EU support has helped researchers to come closer to describing such a link by taking the direction of synaptic transmission into account, constructing graphs of a network that reflect the direction of information flow. The team then analysed these directed graphs using algebraic topology.
The need to understand geometric structures is ubiquitous in science and has become an essential part of scientific computing and data analysis. Algebraic topology offers the unique advantage of providing methods to describe, quantitatively, both local network properties and the global network properties that emerge from local structure.
As the researchers working on the Blue Brain project explain in a paper, ‘Cliques of Neurons Bound into Cavities Provide a Missing Link between Structure and Function’, while graph theory has been used to analyse network topology with some success, current methods are usually constrained to establishing how local connectivity influences local activity or global network dynamics.
Their work reveals structures in the brain with up to eleven dimensions, exploring the brain’s deepest architectural secrets. ‘We found a world that we had never imagined,’ says neuroscientist Henry Markram, director of Blue Brain Project.
‘There are tens of millions of these objects even in a small speck of the brain, up through seven dimensions. In some networks, we even found structures with up to eleven dimensions.’
As the complexity increases the algebraic topology comes into play, being a branch of mathematics that can describe systems with any number of dimensions. Researchers describe algebraic topology as being like a microscope and a telescope at the same time, zooming into networks to find hidden structures and seeing the empty spaces.

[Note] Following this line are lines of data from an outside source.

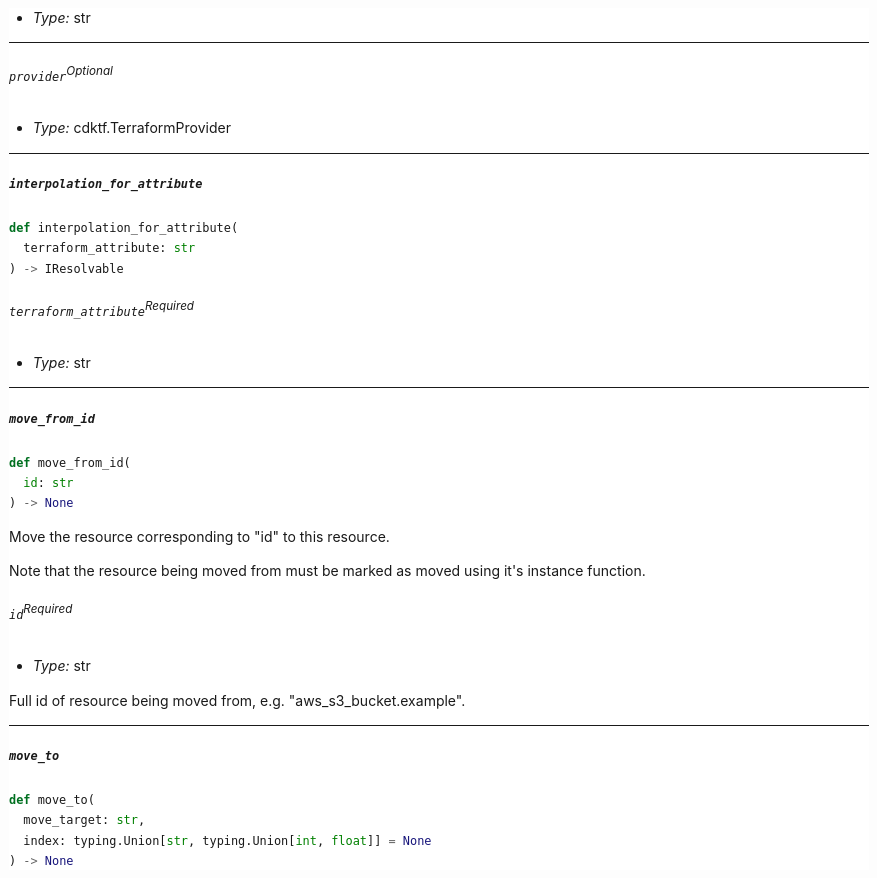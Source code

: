 - *Type:* str

---

###### `provider`<sup>Optional</sup> <a name="provider" id="@cdktf/provider-okta.eventHook.EventHook.importFrom.parameter.provider"></a>

- *Type:* cdktf.TerraformProvider

---

##### `interpolation_for_attribute` <a name="interpolation_for_attribute" id="@cdktf/provider-okta.eventHook.EventHook.interpolationForAttribute"></a>

```python
def interpolation_for_attribute(
  terraform_attribute: str
) -> IResolvable
```

###### `terraform_attribute`<sup>Required</sup> <a name="terraform_attribute" id="@cdktf/provider-okta.eventHook.EventHook.interpolationForAttribute.parameter.terraformAttribute"></a>

- *Type:* str

---

##### `move_from_id` <a name="move_from_id" id="@cdktf/provider-okta.eventHook.EventHook.moveFromId"></a>

```python
def move_from_id(
  id: str
) -> None
```

Move the resource corresponding to "id" to this resource.

Note that the resource being moved from must be marked as moved using it's instance function.

###### `id`<sup>Required</sup> <a name="id" id="@cdktf/provider-okta.eventHook.EventHook.moveFromId.parameter.id"></a>

- *Type:* str

Full id of resource being moved from, e.g. "aws_s3_bucket.example".

---

##### `move_to` <a name="move_to" id="@cdktf/provider-okta.eventHook.EventHook.moveTo"></a>

```python
def move_to(
  move_target: str,
  index: typing.Union[str, typing.Union[int, float]] = None
) -> None
```
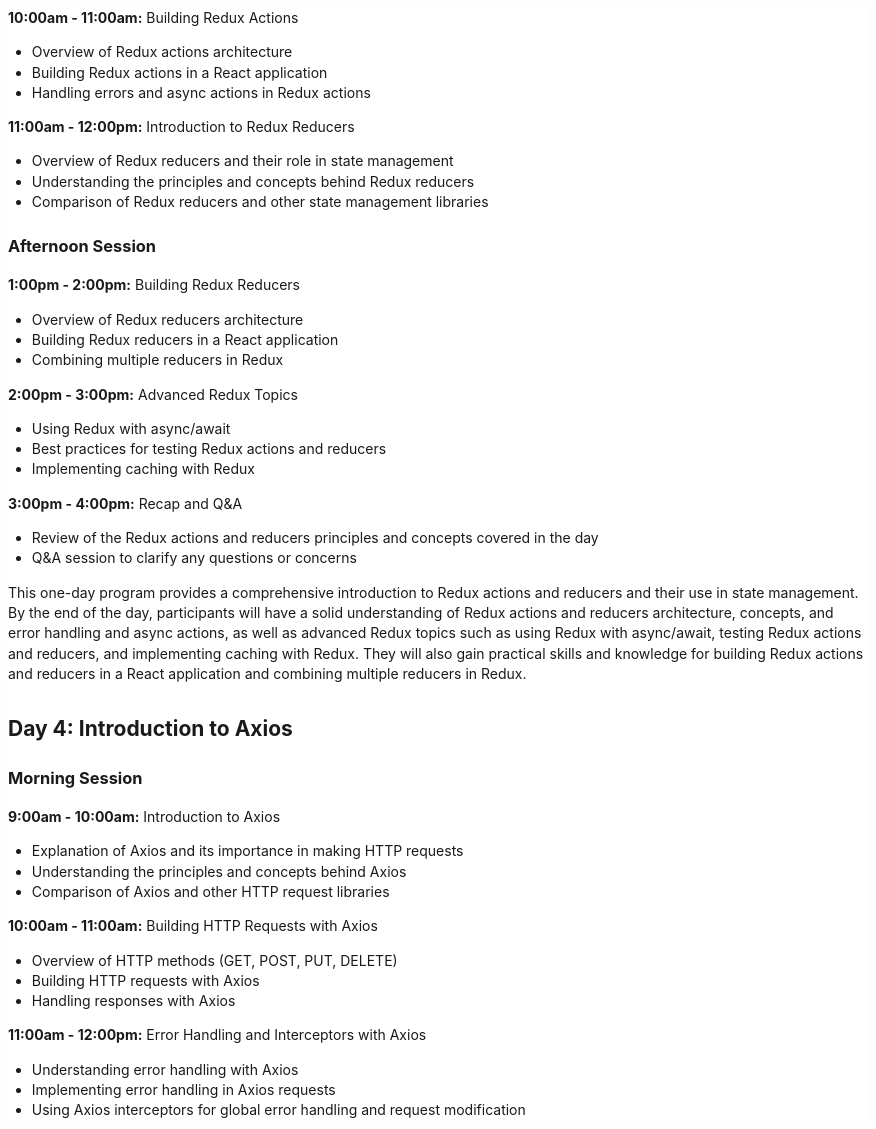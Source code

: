 **10:00am - 11:00am:** Building Redux Actions

- Overview of Redux actions architecture
- Building Redux actions in a React application
- Handling errors and async actions in Redux actions

**11:00am - 12:00pm:** Introduction to Redux Reducers

- Overview of Redux reducers and their role in state management
- Understanding the principles and concepts behind Redux reducers
- Comparison of Redux reducers and other state management libraries

### Afternoon Session

**1:00pm - 2:00pm:** Building Redux Reducers

- Overview of Redux reducers architecture
- Building Redux reducers in a React application
- Combining multiple reducers in Redux

**2:00pm - 3:00pm:** Advanced Redux Topics

- Using Redux with async/await
- Best practices for testing Redux actions and reducers
- Implementing caching with Redux

**3:00pm - 4:00pm:** Recap and Q&A

- Review of the Redux actions and reducers principles and concepts covered in the day
- Q&A session to clarify any questions or concerns

This one-day program provides a comprehensive introduction to Redux actions and reducers and their use in state management. By the end of the day, participants will have a solid understanding of Redux actions and reducers architecture, concepts, and error handling and async actions, as well as advanced Redux topics such as using Redux with async/await, testing Redux actions and reducers, and implementing caching with Redux. They will also gain practical skills and knowledge for building Redux actions and reducers in a React application and combining multiple reducers in Redux.

## Day 4: Introduction to Axios

### Morning Session

**9:00am - 10:00am:** Introduction to Axios

- Explanation of Axios and its importance in making HTTP requests
- Understanding the principles and concepts behind Axios
- Comparison of Axios and other HTTP request libraries

**10:00am - 11:00am:** Building HTTP Requests with Axios

- Overview of HTTP methods (GET, POST, PUT, DELETE)
- Building HTTP requests with Axios
- Handling responses with Axios

**11:00am - 12:00pm:** Error Handling and Interceptors with Axios

- Understanding error handling with Axios
- Implementing error handling in Axios requests
- Using Axios interceptors for global error handling and request modification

As a result, they found what they describe in their paper as a remarkably high number and variety of high-dimensional directed cliques and cavities. These had not been seen before in neural networks, either biological or artificial and were identified in far greater numbers than those found in various null models of directed networks.
The study also offers new insight into how correlated activity emerges in the network and how the network responds to stimuli. Partial support was provided by the GUDHI (Algorithmic Foundations of Geometry Understanding in Higher Dimensions) project, supported by an Advanced Investigator Grant from the EU.